Look through the entries that follow and return each line that has the string "andra".

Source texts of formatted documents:

═══

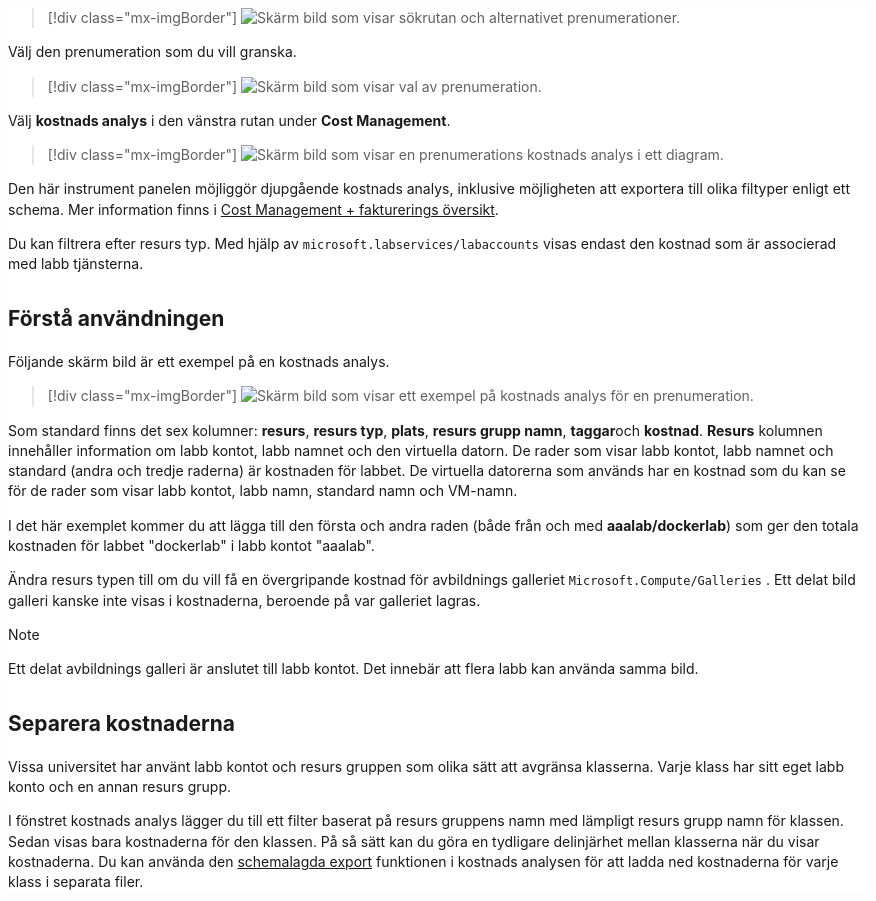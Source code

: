 > [!div class="mx-imgBorder"]
> ![Skärm bild som visar sökrutan och alternativet prenumerationer.](./media/cost-management-guide/subscription-search.png)

Välj den prenumeration som du vill granska.

> [!div class="mx-imgBorder"]
> ![Skärm bild som visar val av prenumeration.](./media/cost-management-guide/subscription-select.png)

Välj **kostnads analys** i den vänstra rutan under **Cost Management**.

> [!div class="mx-imgBorder"]
> ![Skärm bild som visar en prenumerations kostnads analys i ett diagram.](./media/cost-management-guide/subscription-cost-analysis.png)

Den här instrument panelen möjliggör djupgående kostnads analys, inklusive möjligheten att exportera till olika filtyper enligt ett schema. Mer information finns i [Cost Management + fakturerings översikt](https://docs.microsoft.com/azure/cost-management-billing/cost-management-billing-overview).

Du kan filtrera efter resurs typ. Med hjälp av `microsoft.labservices/labaccounts` visas endast den kostnad som är associerad med labb tjänsterna.

## <a name="understand-the-usage"></a>Förstå användningen

Följande skärm bild är ett exempel på en kostnads analys.

> [!div class="mx-imgBorder"]
> ![Skärm bild som visar ett exempel på kostnads analys för en prenumeration.](./media/cost-management-guide/cost-analysis.png)

Som standard finns det sex kolumner: **resurs**, **resurs typ**, **plats**, **resurs grupp namn**, **taggar**och **kostnad**. **Resurs** kolumnen innehåller information om labb kontot, labb namnet och den virtuella datorn. De rader som visar labb kontot, labb namnet och standard (andra och tredje raderna) är kostnaden för labbet. De virtuella datorerna som används har en kostnad som du kan se för de rader som visar labb kontot, labb namn, standard namn och VM-namn. 

I det här exemplet kommer du att lägga till den första och andra raden (både från och med **aaalab/dockerlab**) som ger den totala kostnaden för labbet "dockerlab" i labb kontot "aaalab".

Ändra resurs typen till om du vill få en övergripande kostnad för avbildnings galleriet `Microsoft.Compute/Galleries` . Ett delat bild galleri kanske inte visas i kostnaderna, beroende på var galleriet lagras.

> [!NOTE]
> Ett delat avbildnings galleri är anslutet till labb kontot. Det innebär att flera labb kan använda samma bild.

## <a name="separate-the-costs"></a>Separera kostnaderna

Vissa universitet har använt labb kontot och resurs gruppen som olika sätt att avgränsa klasserna. Varje klass har sitt eget labb konto och en annan resurs grupp. 

I fönstret kostnads analys lägger du till ett filter baserat på resurs gruppens namn med lämpligt resurs grupp namn för klassen. Sedan visas bara kostnaderna för den klassen. På så sätt kan du göra en tydligare delinjärhet mellan klasserna när du visar kostnaderna. Du kan använda den [schemalagda export](https://docs.microsoft.com/azure/cost-management-billing/costs/tutorial-export-acm-data) funktionen i kostnads analysen för att ladda ned kostnaderna för varje klass i separata filer.

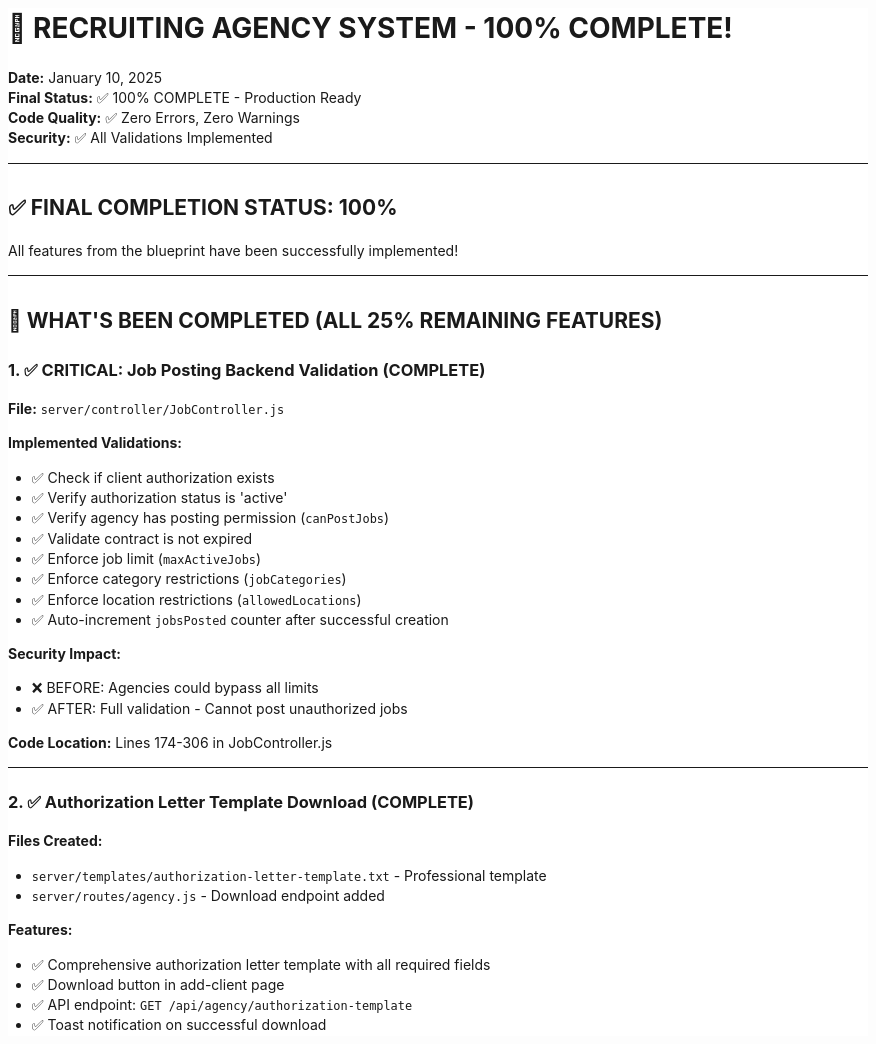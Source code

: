 # 🎉 RECRUITING AGENCY SYSTEM - 100% COMPLETE!

**Date:** January 10, 2025  
**Final Status:** ✅ 100% COMPLETE - Production Ready  
**Code Quality:** ✅ Zero Errors, Zero Warnings  
**Security:** ✅ All Validations Implemented

---

## ✅ FINAL COMPLETION STATUS: 100%

All features from the blueprint have been successfully implemented!

---

## 🚀 WHAT'S BEEN COMPLETED (ALL 25% REMAINING FEATURES)

### 1. ✅ CRITICAL: Job Posting Backend Validation (COMPLETE)

**File:** `server/controller/JobController.js`

**Implemented Validations:**
- ✅ Check if client authorization exists
- ✅ Verify authorization status is 'active'
- ✅ Verify agency has posting permission (`canPostJobs`)
- ✅ Validate contract is not expired
- ✅ Enforce job limit (`maxActiveJobs`)
- ✅ Enforce category restrictions (`jobCategories`)
- ✅ Enforce location restrictions (`allowedLocations`)
- ✅ Auto-increment `jobsPosted` counter after successful creation

**Security Impact:**
- ❌ BEFORE: Agencies could bypass all limits
- ✅ AFTER: Full validation - Cannot post unauthorized jobs

**Code Location:** Lines 174-306 in JobController.js

---

### 2. ✅ Authorization Letter Template Download (COMPLETE)

**Files Created:**
- `server/templates/authorization-letter-template.txt` - Professional template
- `server/routes/agency.js` - Download endpoint added

**Features:**
- ✅ Comprehensive authorization letter template with all required fields
- ✅ Download button in add-client page
- ✅ API endpoint: `GET /api/agency/authorization-template`
- ✅ Toast notification on successful download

═══

■ **EXERCISE RESULT**
Som standard finns det sex kolumner: **resurs**, **resurs typ**, **plats**, **resurs grupp namn**, **taggar**och **kostnad**. **Resurs** kolumnen innehåller information om labb kontot, labb namnet och den virtuella datorn. De rader som visar labb kontot, labb namnet och standard (andra och tredje raderna) är kostnaden för labbet. De virtuella datorerna som används har en kostnad som du kan se för de rader som visar labb kontot, labb namn, standard namn och VM-namn. 
I det här exemplet kommer du att lägga till den första och andra raden (både från och med **aaalab/dockerlab**) som ger den totala kostnaden för labbet "dockerlab" i labb kontot "aaalab".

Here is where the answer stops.